In a poll for KSL by Dan Jones and Associates, 92 percent said if Mark Walker actually did offer a huge raise to his opponent to drop out of the race, he was wrong to do it. Eighty-two percent said if someone else signed off on such a deal, they want to know who.
This could just be a question of ethics, but it also could be a question of political motives.
When Rep. Mark Walker resigned, attorney David Irvine made this comment after the aborted ethics hearing: "A decision was made, in chess terms, to sacrifice the pawn in order to save the king; and that's all that this is about."
But Irvine admits he isn't sure who the "king" might be.
There are, in fact, several "kings" in legislative leadership. There is House Majority Leader Dave Clark and Majority Whip Gordon Snow. In the Senate, President John Valentine, Majority Leader Curtis Bramble and Assistant Majority Whip Sheldon Killpack all made it clear they supported Walker for treasurer.
But behind the scenes, one name gets mentioned more than any other as that "king:" House Speaker Greg Curtis. He denies it.
"I did not talk with Mark Walker at all in regards to treasurer's race, salary or anything else," Curtis said.
During his time in public office, Curtis has been aggressive and, at times, abrasive. That, and the fact that of all the obvious "kings," Curtis is the most politically vulnerable, might make him a target.
"He is in an unfortunate position of having a very tough race. He barely survived the last one," said Kirk Jowers, director of the Hinckley Institute of Politics at the University of Utah.

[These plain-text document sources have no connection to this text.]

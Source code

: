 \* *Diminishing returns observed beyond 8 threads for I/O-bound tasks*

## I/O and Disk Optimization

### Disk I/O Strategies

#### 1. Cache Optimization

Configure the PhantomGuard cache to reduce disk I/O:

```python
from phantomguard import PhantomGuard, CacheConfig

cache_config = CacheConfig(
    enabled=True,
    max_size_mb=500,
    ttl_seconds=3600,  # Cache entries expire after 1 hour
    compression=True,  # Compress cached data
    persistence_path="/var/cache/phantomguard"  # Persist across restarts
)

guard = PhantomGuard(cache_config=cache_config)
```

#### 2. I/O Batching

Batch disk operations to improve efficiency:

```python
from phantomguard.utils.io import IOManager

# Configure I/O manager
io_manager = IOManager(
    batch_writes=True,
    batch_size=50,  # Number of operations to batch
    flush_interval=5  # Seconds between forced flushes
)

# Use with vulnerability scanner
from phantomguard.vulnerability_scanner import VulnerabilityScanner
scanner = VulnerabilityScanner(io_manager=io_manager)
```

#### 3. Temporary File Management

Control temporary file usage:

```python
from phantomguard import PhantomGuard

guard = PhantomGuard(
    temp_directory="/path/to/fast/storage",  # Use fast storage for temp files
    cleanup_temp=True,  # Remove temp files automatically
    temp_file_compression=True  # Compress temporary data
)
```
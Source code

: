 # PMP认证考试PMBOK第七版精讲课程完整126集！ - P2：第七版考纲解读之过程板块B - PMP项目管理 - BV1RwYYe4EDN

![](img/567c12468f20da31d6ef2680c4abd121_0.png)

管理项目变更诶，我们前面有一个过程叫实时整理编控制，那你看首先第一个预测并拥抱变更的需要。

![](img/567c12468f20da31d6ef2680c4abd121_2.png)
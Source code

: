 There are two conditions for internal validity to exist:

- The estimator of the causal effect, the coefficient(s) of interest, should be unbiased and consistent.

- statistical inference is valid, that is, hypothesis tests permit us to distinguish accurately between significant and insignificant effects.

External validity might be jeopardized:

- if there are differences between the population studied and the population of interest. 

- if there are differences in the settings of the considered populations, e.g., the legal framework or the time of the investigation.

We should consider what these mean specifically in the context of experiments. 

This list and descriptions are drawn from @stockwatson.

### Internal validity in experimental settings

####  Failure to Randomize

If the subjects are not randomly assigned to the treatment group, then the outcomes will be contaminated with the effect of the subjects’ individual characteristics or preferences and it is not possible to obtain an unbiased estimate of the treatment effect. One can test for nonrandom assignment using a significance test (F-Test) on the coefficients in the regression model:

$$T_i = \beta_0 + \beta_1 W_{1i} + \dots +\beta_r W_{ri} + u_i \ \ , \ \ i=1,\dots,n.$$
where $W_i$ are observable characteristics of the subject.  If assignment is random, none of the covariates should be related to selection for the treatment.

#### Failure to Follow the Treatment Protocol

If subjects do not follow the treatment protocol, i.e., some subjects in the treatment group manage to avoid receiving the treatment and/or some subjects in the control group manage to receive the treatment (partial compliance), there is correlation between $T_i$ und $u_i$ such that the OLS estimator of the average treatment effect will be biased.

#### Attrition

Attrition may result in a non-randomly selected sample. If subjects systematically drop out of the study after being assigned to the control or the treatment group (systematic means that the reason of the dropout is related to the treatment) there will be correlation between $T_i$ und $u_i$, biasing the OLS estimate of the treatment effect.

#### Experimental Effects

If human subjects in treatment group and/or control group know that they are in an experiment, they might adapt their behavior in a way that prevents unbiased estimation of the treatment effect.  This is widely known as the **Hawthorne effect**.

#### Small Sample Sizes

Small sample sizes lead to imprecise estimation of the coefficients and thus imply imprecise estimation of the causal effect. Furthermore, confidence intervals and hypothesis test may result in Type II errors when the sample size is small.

"If they have evidence of anybody's involvement, if anybody has any evidence of anybody's involvement, bring it forward. Let's stop with the insinuations and the accusations based upon assumption," Curtis said.
The speaker and others have raised the question about whether Ellis' campaign strategy included the timing of the accusation. Richard Ellis waited 80 days to report the supposed wrongdoing.
I asked him about that Monday. "Well, it came up ... Um, I didn't want to make this the big firestorm it's become in terms of the whole election process. However, when I got an inquiry from the press, I knew other people knew about it," Ellis said.
Right now, independent investigators are checking e-mail records, interviewing people and cross-checking the facts. Their results could have an even bigger election year impact, or not.